TRY IT >> Copy all lines below that use the word "dint".

DATA FOR PROCESSING >>
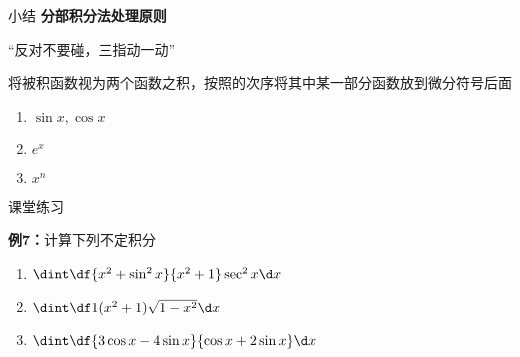 \begin{frame}{小结}
	\linespread{1.2}\pause 
 	{\bf 分部积分法处理原则}\pause 
 	\begin{center}
 		{\bb “\alert{反对}不要碰，\alert{三指}动一动”}\pause 
 	\end{center}
 	将被积函数视为两个函数之积，按照{}的次序将其中某一部分函数放到微分符号后面\pause 
 	\begin{enumerate}
 	  \item $\sin x,\cos x$\pause 
 	  \item $e^x$\pause 
 	  \item $x^n$
 	\end{enumerate}
\end{frame}


\begin{frame}{课堂练习}
	\linespread{1.2}
	\begin{exampleblock}{{\bf 例7：}计算下列不定积分\hfill}
		\begin{enumerate}
		  \item $\dint\df{x^2+\sin^2x}{x^2+1}\sec^2x\d x$
		  \item $\dint\df 1{(x^2+1)\sqrt{1-x^2}}\d x$
		  \item $\dint\df{3\cos x-4\sin x}{\cos x+2\sin x}\d x$
		\end{enumerate}
	\end{exampleblock}
\end{frame}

SOLUTION TO THIS TASK >>
		  \item $\dint\df{x^2+\sin^2x}{x^2+1}\sec^2x\d x$
		  \item $\dint\df 1{(x^2+1)\sqrt{1-x^2}}\d x$
		  \item $\dint\df{3\cos x-4\sin x}{\cos x+2\sin x}\d x$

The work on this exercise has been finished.